Mais premente é a igreja evangélica conservadora que ambos frequentam; na verdade, a mãe recentemente viúva de Naim, Arlene (Mia Wasikowska), mudou-se para lá especificamente para se juntar à congregação. É uma situação típica das provações enfrentadas pelos jovens gays, exigindo olhares de soslaio nas aulas e linguagem codificada em torno das famílias. Essa pressão alimenta o ciúme que aumentou em Naim depois que ele testemunhou Ryan não apenas beijando o filho do pastor, Hunter (Jeremy Blewitt), mas também jogando pedras com ele.

A escolha desastrosa de Naim de relatar o encontro resulta em Ryan e Hunter sendo levados diante de um “curador de libertação”. Seja um ritual ou uma cerimônia, o processo mais parece um exorcismo doloroso: o curandeiro acende um isqueiro e os dois meninos começam a ter convulsões e a espumar pela boca. Naim logo passa pelo ritual em uma cena absolutamente comovente e de revirar o estômago que o deixa implorando à mãe, e a presunção do filme é revelada: uma entidade agora persegue a vítima. É capaz de se parecer exatamente com a pessoa que você mais ama, sempre observando e seguindo, atraindo você para uma falsa sensação de segurança antes de despachá-lo de forma sangrenta.

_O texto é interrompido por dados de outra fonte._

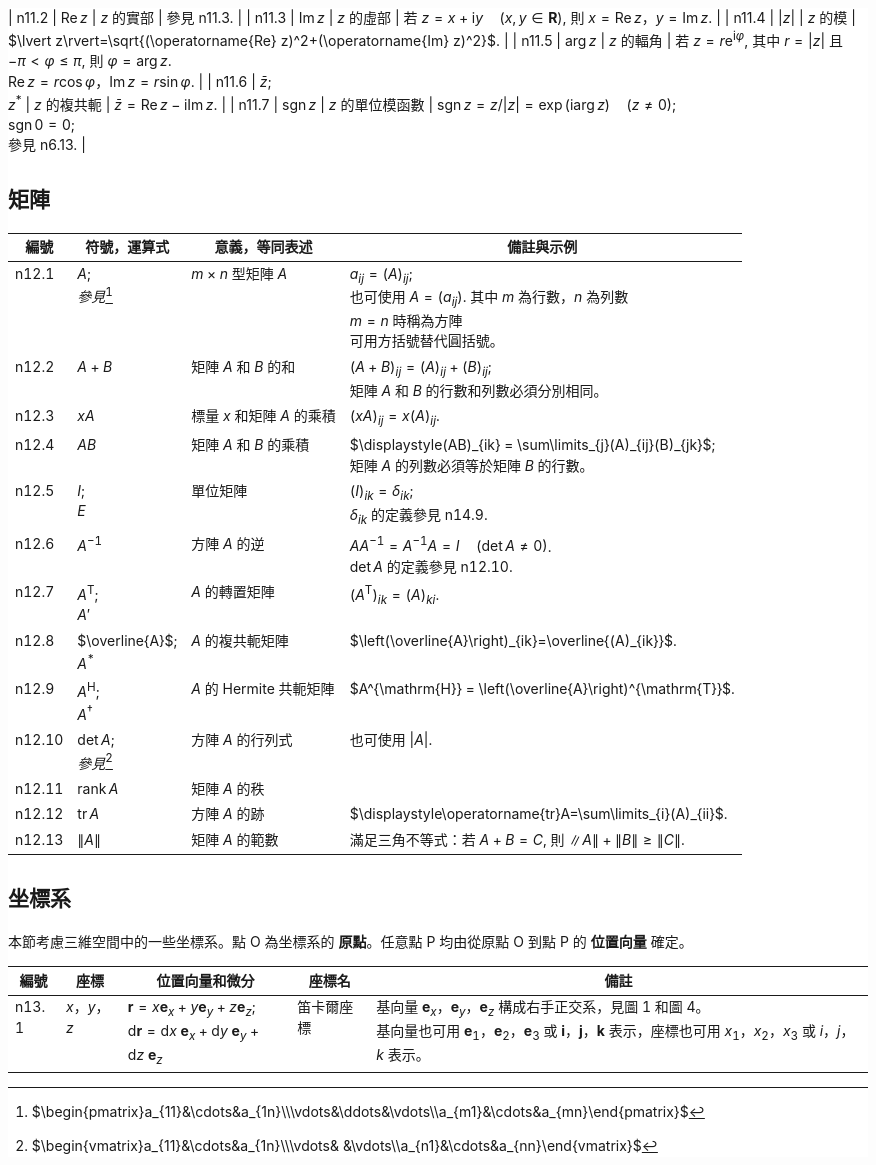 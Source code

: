 | n11.2 | $\operatorname{Re} z$  | $z$ 的實部    | 參見 n11.3.                                                                                                                                                                                              |
| n11.3 | $\operatorname{Im} z$  | $z$ 的虛部    | 若 $z = x + \mathrm{i} y\quad (x, y\in\mathbf{R})$, 則 $x = \operatorname{Re} z$，$y = \operatorname{Im} z$.                                                                                              |
| n11.4 | $\lvert z\rvert$       | $z$ 的模     | $\lvert z\rvert=\sqrt{(\operatorname{Re} z)^2+(\operatorname{Im} z)^2}$.                                                                                                                               |
| n11.5 | $\arg z$               | $z$ 的輻角    | 若 $z = r \mathrm{e}^{\mathrm{i}\varphi}$, 其中 $r = \lvert z\rvert$ 且 $-\pi < \varphi \leq \pi$, 則 $\varphi = \arg z$.<br>$\operatorname{Re} z = r \cos \varphi$，$\operatorname{Im} z = r \sin \varphi$. |
| n11.6 | $\bar{z}$;<br>$z^*$    | $z$ 的複共軛   | $\bar{z}=\operatorname{Re}z-\mathrm{i}\operatorname{Im}z$.                                                                                                                                             |
| n11.7 | $\operatorname{sgn} z$ | $z$ 的單位模函數 | $\operatorname{sgn} z =z / \lvert z\rvert = \exp(\mathrm{i} \arg z)\quad (z \ne 0)$;<br>$\operatorname{sgn} 0 = 0$;<br>參見 n6.13.                                                                       |

## 矩陣

| 編號     | 符號，運算式                             | 意義，等同表述             | 備註與示例                                                                                         |
| ------ | ---------------------------------- | ------------------- | --------------------------------------------------------------------------------------------- |
| n12.1  | $A$;<br>*參見*[^n12.1-ref1]          | $m\times n$ 型矩陣 $A$ | $a_{ij} = (A)_{ij}$;<br>也可使用 $A = (a_{ij})$. 其中 $m$ 為行數，$n$ 為列數<br>$m=n$ 時稱為方陣<br>可用方括號替代圓括號。 |
| n12.2  | $A + B$                            | 矩陣 $A$ 和 $B$ 的和     | $(A + B)_{ij} = (A)_{ij} + (B)_{ij}$;<br>矩陣 $A$ 和 $B$ 的行數和列數必須分別相同。                           |
| n12.3  | $x A$                              | 標量 $x$ 和矩陣 $A$ 的乘積  | $(x A)_{ij} = x (A)_{ij}$.                                                                    |
| n12.4  | $AB$                               | 矩陣 $A$ 和 $B$ 的乘積    | $\displaystyle(AB)_{ik} = \sum\limits_{j}(A)_{ij}(B)_{jk}$;<br>矩陣 $A$ 的列數必須等於矩陣 $B$ 的行數。      |
| n12.5  | $I$;<br>$E$                        | 單位矩陣                | $(I)_{ik} = \delta_{ik}$;<br>$\delta_{ik}$ 的定義參見 n14.9.                                       |
| n12.6  | $A^{-1}$                           | 方陣 $A$ 的逆           | $AA^{-1} = A^{-1}A = I\quad (\det A \ne 0)$.<br>$\det A$ 的定義參見 n12.10.                        |
| n12.7  | $A^{\mathrm{T}}$;<br>$A'$          | $A$ 的轉置矩陣           | $(A^{\mathrm{T}})_{ik} = (A)_{ki}$.                                                           |
| n12.8  | $\overline{A}$;<br>$A^*$           | $A$ 的複共軛矩陣          | $\left(\overline{A}\right)_{ik}=\overline{(A)_{ik}}$.                                         |
| n12.9  | $A^{\mathrm{H}}$;<br>$A^{\dagger}$ | $A$ 的 Hermite 共軛矩陣  | $A^{\mathrm{H}} = \left(\overline{A}\right)^{\mathrm{T}}$.                                    |
| n12.10 | $\det A$;<br>*參見*[^n12.10-ref1]    | 方陣 $A$ 的行列式         | 也可使用 $\lvert A\rvert$.                                                                        |
| n12.11 | $\operatorname{rank}A$             | 矩陣 $A$ 的秩           |                                                                                               |
| n12.12 | $\operatorname{tr}A$               | 方陣 $A$ 的跡           | $\displaystyle\operatorname{tr}A=\sum\limits_{i}(A)_{ii}$.                                    |
| n12.13 | $\lVert A\rVert$                   | 矩陣 $A$ 的範數          | 滿足三角不等式：若 $A + B = C$, 則 $\lVert A\rVert+\lVert B\rVert \geq \lVert C\rVert$.                 |

[^n12.1-ref1]: $\begin{pmatrix}a_{11}&\cdots&a_{1n}\\\vdots&\ddots&\vdots\\a_{m1}&\cdots&a_{mn}\end{pmatrix}$

[^n12.10-ref1]: $\begin{vmatrix}a_{11}&\cdots&a_{1n}\\\vdots& &\vdots\\a_{n1}&\cdots&a_{nn}\end{vmatrix}$

## 坐標系

本節考慮三維空間中的一些坐標系。點 $\mathrm{O}$ 為坐標系的 **原點**。任意點 $\mathrm{P}$ 均由從原點 $\mathrm{O}$ 到點 $\mathrm{P}$ 的 **位置向量** 確定。

| 編號    | 座標                        | 位置向量和微分                                                                                                                                                                                                                      | 座標名   | 備註                                                                                                                                                                                                                                                   |
| ----- | ------------------------- | ---------------------------------------------------------------------------------------------------------------------------------------------------------------------------------------------------------------------------- | ----- | ---------------------------------------------------------------------------------------------------------------------------------------------------------------------------------------------------------------------------------------------------- |
| n13.1 | $x$，$y$，$z$               | $\boldsymbol{r} = x \boldsymbol{e}_x + y \boldsymbol{e}_y + z \boldsymbol{e}_z$;<br>$\mathrm{d}\boldsymbol{r} = \mathrm{d}x~\boldsymbol{e}_x + \mathrm{d}y~\boldsymbol{e}_y + \mathrm{d}z~\boldsymbol{e}_z$                  | 笛卡爾座標 | 基向量 $\boldsymbol{e}_x$，$\boldsymbol{e}_y$，$\boldsymbol{e}_z$ 構成右手正交系，見圖 1 和圖 4。<br>基向量也可用 $\boldsymbol{e}_1$，$\boldsymbol{e}_2$，$\boldsymbol{e}_3$ 或 $\boldsymbol{i}$，$\boldsymbol{j}$，$\boldsymbol{k}$ 表示，座標也可用 $x_1$，$x_2$，$x_3$ 或 $i$，$j$，$k$ 表示。 |

[^n8.19-ref1]: $\dfrac{\partial(f_1, \dots, f_m)}{\partial(x_1, \dots, x_n)}=\begin{pmatrix}\dfrac{\partial f_1}{\partial x_1}&\cdots&\dfrac{\partial f_1}{\partial x_n}\\\vdots&\ddots&\vdots\\\dfrac{\partial f_m}{\partial x_1}&\cdots&\dfrac{\partial f_m}{\partial x_n}\end{pmatrix}$; 矩陣的定義參見 n12.1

Chiarella tem habilidade para criar sustos além do óbvio, mas Levítico (que leva o nome do versículo bíblico frequentemente usado contra a homossexualidade) ganha um grande choque com uma fusão quase perfeita de tema e conceito. O objetivo da terapia de conversão não é realmente “transformar” alguém em heterossexualidade – isto é impossível – mas forçá-lo a associar a sua própria identidade ao terror. Como diz Ryan: “Eles querem que tenhamos medo uns dos outros”.

Esse simples fato dá um tom devastador ao horror. Uma coisa é ver Ryan gritando ao sair do banheiro; outra é perceber que sua orelha – o mesmo lugar que Naim beijou ternamente em um raro momento de consolo no ônibus – foi terrivelmente mutilada. O horror não vem apenas do monstro, mas da ideia de que as coisas que você mais ama em uma pessoa serão usadas contra você até que você destrua um ao outro ou a si mesmo.

Nada disso seria tão eficaz sem a química fácil de Bird e Clausen. Também brilham quando separados, comunicando volumes através do olhar ou de um simples suspiro. Talvez o mais surpreendente seja a forma como Wasikowska evita o caminho óbvio do tropo da “mãe homofóbica”. Em vez disso, ela retrata Arlene como amorosa, mas fria, e sua incapacidade de aceitar a sexualidade de seu filho a levou a uma decisão imperdoável. De certa forma, parece mais fiel à vida: os pais muitas vezes fazem escolhas baseadas num sentimento de amor equivocado que, no entanto, prejudica os seus filhos de maneiras que nenhum deles pode prever inteiramente.

Levítico finalmente revela uma história de amor doce e duramente conquistada. Explora como a homofobia distorce não apenas as próprias percepções, mas a forma como as pessoas são lembradas depois de morrerem, criando um ciclo de tristeza e violência (representado aqui por uma retaliação da irmã de Hunter, Izzy). Chiarella mostra um pouco de tropeço na primeira vez – o filme não é exatamente igual entre os meninos, levando a um clímax que carece do impacto necessário – e embora chegue aos bem-vindos 88 minutos, não haveria mal nenhum em algum ligeiro desenvolvimento da narrativa.

No entanto, Chiarella acertou em cheio na cena final, levando Levítico além de suas inspirações e em algo quase esperançoso. O medo é real e pode nunca desaparecer completamente, mas chegamos longe demais para voltar para o armário. Numa época em que pessoas de fora tentam fragmentar a comunidade queer para promover o isolamento, Levítico sugere que a forma mais poderosa de resistência é simplesmente permanecermos juntos apesar de tudo.

Levítico estreia nos cinemas na sexta-feira, 19 de junho.